What the task requires - Check each line of the records for "NOTES"; collect those that have it.

Input records -

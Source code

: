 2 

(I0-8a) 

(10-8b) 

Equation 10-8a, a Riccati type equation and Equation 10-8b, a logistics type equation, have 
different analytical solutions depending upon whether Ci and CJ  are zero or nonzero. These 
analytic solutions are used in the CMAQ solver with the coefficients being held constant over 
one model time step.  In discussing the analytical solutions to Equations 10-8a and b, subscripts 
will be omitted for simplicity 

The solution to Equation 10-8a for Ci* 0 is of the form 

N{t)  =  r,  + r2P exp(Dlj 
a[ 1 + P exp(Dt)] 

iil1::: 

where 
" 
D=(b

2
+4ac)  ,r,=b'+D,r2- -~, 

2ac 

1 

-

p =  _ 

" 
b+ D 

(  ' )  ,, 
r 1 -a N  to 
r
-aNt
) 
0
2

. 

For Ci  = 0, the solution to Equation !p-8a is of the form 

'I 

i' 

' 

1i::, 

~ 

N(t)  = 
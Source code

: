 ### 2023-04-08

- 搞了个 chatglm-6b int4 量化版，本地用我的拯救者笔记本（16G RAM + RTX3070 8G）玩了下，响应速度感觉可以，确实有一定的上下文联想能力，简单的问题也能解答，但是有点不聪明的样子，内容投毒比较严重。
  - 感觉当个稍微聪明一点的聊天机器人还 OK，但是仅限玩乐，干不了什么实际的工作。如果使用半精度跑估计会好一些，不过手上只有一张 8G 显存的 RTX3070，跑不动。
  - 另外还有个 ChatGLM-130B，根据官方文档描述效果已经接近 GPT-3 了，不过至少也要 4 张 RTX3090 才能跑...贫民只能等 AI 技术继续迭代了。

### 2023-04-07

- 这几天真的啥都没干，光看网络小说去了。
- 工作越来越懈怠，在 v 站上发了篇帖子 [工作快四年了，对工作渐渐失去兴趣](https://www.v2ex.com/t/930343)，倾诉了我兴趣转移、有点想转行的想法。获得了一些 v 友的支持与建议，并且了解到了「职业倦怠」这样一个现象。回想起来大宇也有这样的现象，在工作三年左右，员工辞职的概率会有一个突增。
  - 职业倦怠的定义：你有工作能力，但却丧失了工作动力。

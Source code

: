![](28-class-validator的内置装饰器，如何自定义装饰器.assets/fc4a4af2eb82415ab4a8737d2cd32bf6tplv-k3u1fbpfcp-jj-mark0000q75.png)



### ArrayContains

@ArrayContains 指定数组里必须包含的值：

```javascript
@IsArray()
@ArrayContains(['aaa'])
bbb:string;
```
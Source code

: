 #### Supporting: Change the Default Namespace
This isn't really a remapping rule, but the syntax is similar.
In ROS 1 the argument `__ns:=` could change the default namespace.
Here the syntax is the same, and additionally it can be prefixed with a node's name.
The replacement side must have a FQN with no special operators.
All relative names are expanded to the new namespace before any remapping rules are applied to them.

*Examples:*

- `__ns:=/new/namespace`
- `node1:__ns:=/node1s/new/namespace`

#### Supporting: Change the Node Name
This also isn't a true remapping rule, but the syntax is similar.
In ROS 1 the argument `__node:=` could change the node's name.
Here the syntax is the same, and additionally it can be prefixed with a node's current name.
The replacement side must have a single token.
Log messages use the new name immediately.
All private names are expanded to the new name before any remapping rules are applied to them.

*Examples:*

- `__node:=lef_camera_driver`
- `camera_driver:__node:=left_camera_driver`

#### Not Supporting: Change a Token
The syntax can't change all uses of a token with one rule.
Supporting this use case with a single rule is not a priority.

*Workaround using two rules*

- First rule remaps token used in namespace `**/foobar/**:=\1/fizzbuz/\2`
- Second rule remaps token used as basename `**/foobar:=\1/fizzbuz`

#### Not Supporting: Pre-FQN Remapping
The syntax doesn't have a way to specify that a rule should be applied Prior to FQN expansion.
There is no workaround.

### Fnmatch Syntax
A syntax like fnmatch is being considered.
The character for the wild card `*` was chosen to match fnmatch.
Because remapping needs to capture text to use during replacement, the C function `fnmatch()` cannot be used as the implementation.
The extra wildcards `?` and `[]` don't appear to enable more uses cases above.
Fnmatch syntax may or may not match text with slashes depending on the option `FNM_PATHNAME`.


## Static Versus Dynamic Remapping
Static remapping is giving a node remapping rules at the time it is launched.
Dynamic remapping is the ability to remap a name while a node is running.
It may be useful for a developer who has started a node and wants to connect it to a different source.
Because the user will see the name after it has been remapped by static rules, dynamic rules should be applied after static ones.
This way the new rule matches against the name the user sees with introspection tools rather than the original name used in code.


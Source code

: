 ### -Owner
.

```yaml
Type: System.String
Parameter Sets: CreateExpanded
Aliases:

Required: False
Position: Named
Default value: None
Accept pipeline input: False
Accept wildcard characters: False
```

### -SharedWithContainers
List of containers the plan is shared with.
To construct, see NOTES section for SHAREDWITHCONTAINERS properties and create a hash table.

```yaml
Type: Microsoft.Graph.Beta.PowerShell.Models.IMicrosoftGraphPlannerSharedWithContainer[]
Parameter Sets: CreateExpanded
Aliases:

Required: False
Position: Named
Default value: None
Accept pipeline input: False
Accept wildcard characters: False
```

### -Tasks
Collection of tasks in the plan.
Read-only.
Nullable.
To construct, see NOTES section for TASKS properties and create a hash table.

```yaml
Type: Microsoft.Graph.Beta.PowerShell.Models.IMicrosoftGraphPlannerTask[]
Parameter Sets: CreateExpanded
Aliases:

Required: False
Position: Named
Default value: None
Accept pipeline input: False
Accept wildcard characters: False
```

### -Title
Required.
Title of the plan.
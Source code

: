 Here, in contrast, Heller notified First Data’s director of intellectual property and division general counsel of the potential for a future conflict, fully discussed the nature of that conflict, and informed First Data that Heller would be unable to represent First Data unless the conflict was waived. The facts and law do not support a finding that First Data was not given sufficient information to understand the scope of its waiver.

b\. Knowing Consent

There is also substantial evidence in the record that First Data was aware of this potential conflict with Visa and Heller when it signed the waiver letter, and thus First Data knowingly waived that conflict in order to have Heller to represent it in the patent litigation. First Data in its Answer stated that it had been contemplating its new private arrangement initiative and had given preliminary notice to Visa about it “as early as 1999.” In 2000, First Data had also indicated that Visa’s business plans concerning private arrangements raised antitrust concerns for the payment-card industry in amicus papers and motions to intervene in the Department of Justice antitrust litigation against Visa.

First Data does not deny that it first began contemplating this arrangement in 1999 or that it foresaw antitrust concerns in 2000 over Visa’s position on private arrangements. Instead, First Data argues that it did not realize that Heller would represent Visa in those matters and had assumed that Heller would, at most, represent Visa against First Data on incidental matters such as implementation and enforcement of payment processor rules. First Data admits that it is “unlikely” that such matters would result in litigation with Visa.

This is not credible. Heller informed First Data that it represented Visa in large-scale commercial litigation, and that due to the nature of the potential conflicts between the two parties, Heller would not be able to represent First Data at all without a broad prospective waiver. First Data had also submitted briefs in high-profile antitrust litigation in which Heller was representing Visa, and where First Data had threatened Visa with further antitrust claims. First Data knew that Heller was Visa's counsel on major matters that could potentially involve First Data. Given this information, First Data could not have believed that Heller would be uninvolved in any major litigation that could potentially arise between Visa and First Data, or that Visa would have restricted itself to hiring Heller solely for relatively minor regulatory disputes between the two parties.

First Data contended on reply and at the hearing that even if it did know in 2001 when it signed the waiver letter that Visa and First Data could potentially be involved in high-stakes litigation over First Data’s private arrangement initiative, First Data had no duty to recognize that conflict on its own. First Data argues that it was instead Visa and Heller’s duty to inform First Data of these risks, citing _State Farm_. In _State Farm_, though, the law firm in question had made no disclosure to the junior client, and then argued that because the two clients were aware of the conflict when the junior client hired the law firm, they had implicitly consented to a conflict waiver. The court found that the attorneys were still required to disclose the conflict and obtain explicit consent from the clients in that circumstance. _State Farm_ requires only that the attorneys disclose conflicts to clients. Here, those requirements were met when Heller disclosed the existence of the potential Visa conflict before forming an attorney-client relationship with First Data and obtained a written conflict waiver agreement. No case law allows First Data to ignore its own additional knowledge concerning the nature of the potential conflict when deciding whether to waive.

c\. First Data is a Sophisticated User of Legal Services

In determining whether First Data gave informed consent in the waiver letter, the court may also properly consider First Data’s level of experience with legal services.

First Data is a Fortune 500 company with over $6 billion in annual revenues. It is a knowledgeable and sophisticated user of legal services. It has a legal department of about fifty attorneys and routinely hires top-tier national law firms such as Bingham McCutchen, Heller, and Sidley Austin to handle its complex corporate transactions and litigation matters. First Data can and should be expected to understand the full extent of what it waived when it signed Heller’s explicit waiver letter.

Output below -
To construct, see NOTES section for SHAREDWITHCONTAINERS properties and create a hash table.
To construct, see NOTES section for TASKS properties and create a hash table.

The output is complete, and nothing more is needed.